Gary Patterson Has Been Kicking Ass at TCU for 20 Years and Just Got His First Five-Star Prospect
While seemingly all recruiting news this month has been about Tennessee, TCU got some great news today when 2020 5-star running back Zachary Evans enrolled in online classes for the summer semester and is officially a Horned Frog.
Evans's recruitment was a pretty wild one, as he originally signed with Georgia during the December early signing period but was subsequently granted a full release and re-opened his recruitment. Evans was then linked to several other SEC schools — mostly Texas A&M, Florida and Tennessee — before sort of disappearing for a while and then re-emerging today as a student at TCU.
The craziest part about this to me, however, is that Evans is somehow the first ever five-star prospect to go to TCU. Gary Patterson has been kicking everybody's ass for two decades with nary a five-star on the roster.
There are only about 30 five-stars every year, so landing even one is more rare than many fans realize, but for Patterson to have built what he has at TCU and never land a five-star prospect is unbelievable.
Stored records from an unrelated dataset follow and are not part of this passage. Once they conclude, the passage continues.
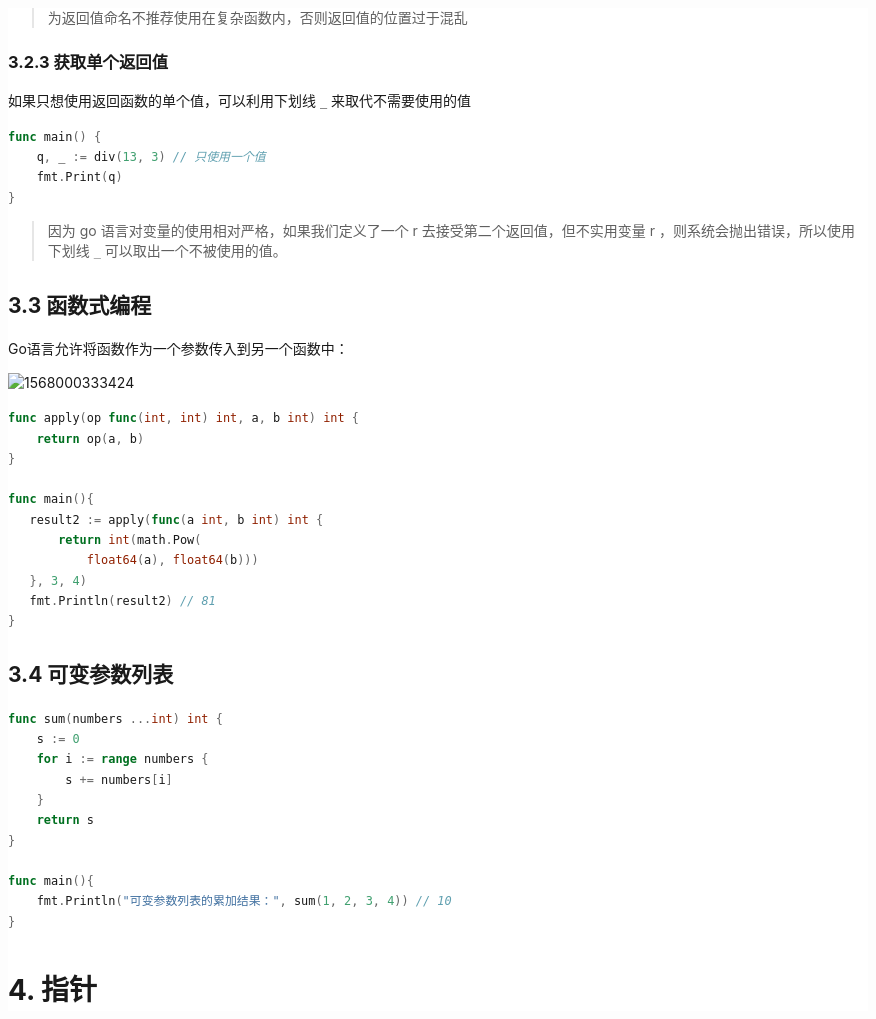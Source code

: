 > 为返回值命名不推荐使用在复杂函数内，否则返回值的位置过于混乱

### 3.2.3 获取单个返回值

如果只想使用返回函数的单个值，可以利用下划线 `_` 来取代不需要使用的值

```go
func main() {
	q, _ := div(13, 3) // 只使用一个值
	fmt.Print(q)
}
```

> 因为 go 语言对变量的使用相对严格，如果我们定义了一个 r 去接受第二个返回值，但不实用变量 r ，则系统会抛出错误，所以使用下划线 `_` 可以取出一个不被使用的值。

## 3.3 函数式编程

Go语言允许将函数作为一个参数传入到另一个函数中：

![1568000333424](.\01.assets\1568000333424.png)

```go
func apply(op func(int, int) int, a, b int) int {
	return op(a, b)
}

func main(){
   result2 := apply(func(a int, b int) int {
       return int(math.Pow(
           float64(a), float64(b)))
   }, 3, 4)
   fmt.Println(result2) // 81
}
```

## 3.4 可变参数列表

```go
func sum(numbers ...int) int {
	s := 0
	for i := range numbers {
		s += numbers[i]
	}
	return s
}

func main(){
	fmt.Println("可变参数列表的累加结果：", sum(1, 2, 3, 4)) // 10
}
```

# 4. 指针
Since Patterson became the head coach in 2000, the Horned Frogs have compiled a record of 172-70, gone from the WAC to the Big 12 — with stops at Conference USA and the Mountain West in-between — and won two New Year's Six bowl games, including a Rose Bowl — and should have been in the College Football Playoff in 2014, where they would have had a real chance to win the national title.
For any program to do that in two decades would be unbelievable, but Patterson has done it at a school which had not recruited a single five-star player until today. That's one of the best coaching jobs in modern college football history.